Ependymoma research advances
Since the inception of the CERN Foundation, many fundamental advances in ependymoma research have resulted from the support, funding and awareness of the foundation, says Dr. Lesser.
“We have seen extraordinary developments in the understanding of the underlying biology of ependymoma development and the unique molecular characteristics of the various ependymal tumor types,” says Dr. Lesser. “It has been an enormous advance to clarify the biology so that we can identify novel therapeutics to test in the clinic.”
Despite increasing laboratory output, there has been little substantial progress in the treatment of most types of adult central nervous system tumors over the last five to 10 years. “We are fundamentally lacking effective therapies for most brain tumor types. But the ‘newer kids on the block’ that may improve our treatment of malignant brain tumors include personalized precision medicine approaches based on genomic analysis of each patient’s tumor, and the role of immunotherapies as part of the treatment regimen,” says Dr. Lesser.
Researchers studying the molecular mechanisms of brain tumors growth and development are defining known and novel mutations that could be targets for new drugs. There are also new immunotherapeutic approaches that have been shown to be well-tolerated by brain tumor patients. “This is the evolution of cancer care for all brain tumor types and we are early in the journey,” says Dr. Lesser.
Overcoming research challenges
For rare brain tumors, like ependymoma, there has been a litany of long-standing problems that prevent researchers from developing new therapies for patients. These challenges, according to Dr. Lesser, include obtaining industry partners interested in developing drugs for niche areas, funding for research, accruing patients with rare cancers for clinical trials, and the uniqueness of brain tumors.
“Brain tumors invade incredibly vital tissue. They are frequently hard to completely resect and there are several obstacles that prevent drugs from moving across the blood-brain barrier,” says Dr. Lesser. “Also, brain tumors are heterogeneous [made of diverse elements]. So, they are adept at finding ways around therapies.”
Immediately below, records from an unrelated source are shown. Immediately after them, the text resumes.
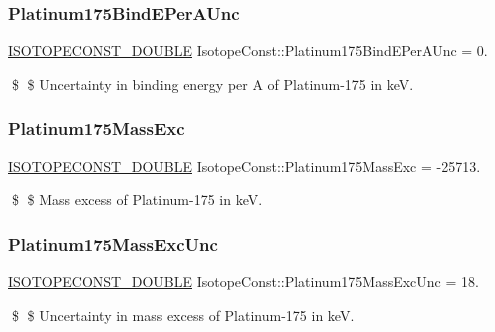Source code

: \subsubsection{\texorpdfstring{Platinum175\+Bind\+E\+Per\+A\+Unc}{Platinum175BindEPerAUnc}}
{\footnotesize\ttfamily \mbox{\hyperlink{group___isotope_const-_macros_ga8f45a7272ce02c0b4c65c44636ed719a}{I\+S\+O\+T\+O\+P\+E\+C\+O\+N\+S\+T\+\_\+\+D\+O\+U\+B\+LE}} Isotope\+Const\+::\+Platinum175\+Bind\+E\+Per\+A\+Unc = 0.}

\$ \$ Uncertainty in binding energy per A of Platinum-\/175 in keV. \mbox{\label{group___isotope_const-_platinum-_pt175_ga0d008d732a6f93af9bc8bbce94d65a4e}} 
\subsubsection{\texorpdfstring{Platinum175\+Mass\+Exc}{Platinum175MassExc}}
{\footnotesize\ttfamily \mbox{\hyperlink{group___isotope_const-_macros_ga8f45a7272ce02c0b4c65c44636ed719a}{I\+S\+O\+T\+O\+P\+E\+C\+O\+N\+S\+T\+\_\+\+D\+O\+U\+B\+LE}} Isotope\+Const\+::\+Platinum175\+Mass\+Exc = -\/25713.}

\$ \$ Mass excess of Platinum-\/175 in keV. \mbox{\label{group___isotope_const-_platinum-_pt175_ga43a35c84ea98b8b3656f7dee6b037954}} 
\subsubsection{\texorpdfstring{Platinum175\+Mass\+Exc\+Unc}{Platinum175MassExcUnc}}
{\footnotesize\ttfamily \mbox{\hyperlink{group___isotope_const-_macros_ga8f45a7272ce02c0b4c65c44636ed719a}{I\+S\+O\+T\+O\+P\+E\+C\+O\+N\+S\+T\+\_\+\+D\+O\+U\+B\+LE}} Isotope\+Const\+::\+Platinum175\+Mass\+Exc\+Unc = 18.}

\$ \$ Uncertainty in mass excess of Platinum-\/175 in keV. \mbox{\label{group___isotope_const-_platinum-_pt175_ga496b82701af74c0e3d898491b6d155cf}} 
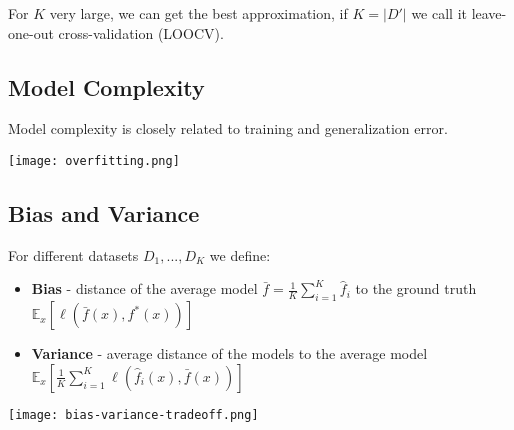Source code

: For $K$ very large, we can get the best approximation, if $K = |D'|$ we call it leave-one-out cross-validation (LOOCV).

\subsection{Model Complexity}

Model complexity is closely related to training and generalization error.

\texttt{[image: overfitting.png]}

\subsection{Bias and Variance}

For different datasets $D_1,...,D_K$ we define:
\begin{itemize}
	\item \textbf{Bias} - distance of the average model $\bar{f} = \frac{1}{K} \sum_{i=1}^K \hat{f}_i$ to the ground truth $\mathbb{E}_x[\ell(\bar{f}(x), f^*(x))]$
	\item \textbf{Variance} - average distance of the models to the average model $\mathbb{E}_x[\frac{1}{K} \sum_{i=1}^K \ell(\hat{f}_i(x), \bar{f}(x))]$
\end{itemize}

\begin{center}
	\texttt{[image: bias-variance-tradeoff.png]}
\end{center}
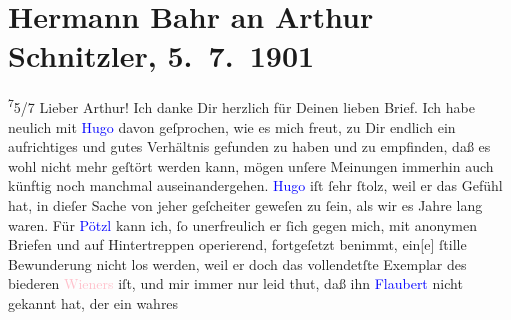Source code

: 

               \section[Hermann Bahr an Arthur Schnitzler, 5. 7. 1901]{ Hermann Bahr an Arthur Schnitzler, 5. 7. 1901}\nopagebreak{}\rehead{ }\normalsize\beginnumbering{} \toendnotes[C]{\smallbreak\pagebreak[2]} 
\toendnotes[C]{\smallbreak}\pstart
           \raggedleft{}{\pb}\substVorne{}\textsuperscript{7}\substDazwischen{}5\substHinten{}/7\pend
           \pstart\center{}Lieber Arthur!\pend\pstart
           Ich danke Dir herzlich für Deinen lieben Brief. Ich habe neulich mit \textcolor{blue}{Hugo}{}\ledrightnote{\textcolor{blue}{Hugo von Hofmannsthal}} davon geſprochen, wie es mich freut, zu Dir endlich ein
               aufrichtiges und gutes Verhältnis gefunden zu haben und zu empfinden, daß \introOben{}es\introOben{} wohl nicht mehr geſtört werden kann, mögen unſere Meinungen
               immerhin auch künftig noch manchmal auseinandergehen.\pend
           \pstart
           {\pb}\textcolor{blue}{Hugo}{}\ledrightnote{\textcolor{blue}{Hugo von Hofmannsthal}} iſt ſehr ſtolz, weil er das Gefühl hat, in
               dieſer Sache von jeher geſcheiter geweſen zu ſein, als wir es Jahre lang waren.\pend
           \pstart
           Für \textcolor{blue}{Pötzl}{}\ledrightnote{\textcolor{blue}{Eduard Pötzl}} kann ich, ſo unerfreulich er ſich gegen
               mich, mit anonymen Briefen und auf Hintertreppen operierend, fortgeſetzt benimmt,
                  ein{[}e{]}{ }ſtille Bewunderung nicht los werden, weil er doch
               das vollendet{\pb}ſte Exemplar des biederen \textcolor{pink}{Wieners}{}\ledrightnote{\textcolor{pink}{Wien}} iſt, und mir immer nur leid thut, daß ihn \textcolor{blue}{Flaubert}{}\ledrightnote{\textcolor{blue}{Gustave Flaubert}} nicht gekannt hat, der ein wahres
But Dr. Lesser is hopeful and excited despite these challenges. “There are more people involved in studying the basic and clinical science of brain tumors than ever before, we have better tools to care for patients, there has been an explosion of new drugs, and a growing awareness of the opportunities for improving the care of these patients in the general cancer clinical and research communities.”
Dr. Lesser also notes that the questions that must be answered in designing, evaluating and implementing clinical trials are not always disease-specific. The same issues researchers face in one tumor type can apply to another.
“We must always take a 40,000-foot view of any clinical trials program, so we can ensure that those clinical trials translate basic science findings to patients effectively and appropriately across all tumor types,” says Dr. Lesser.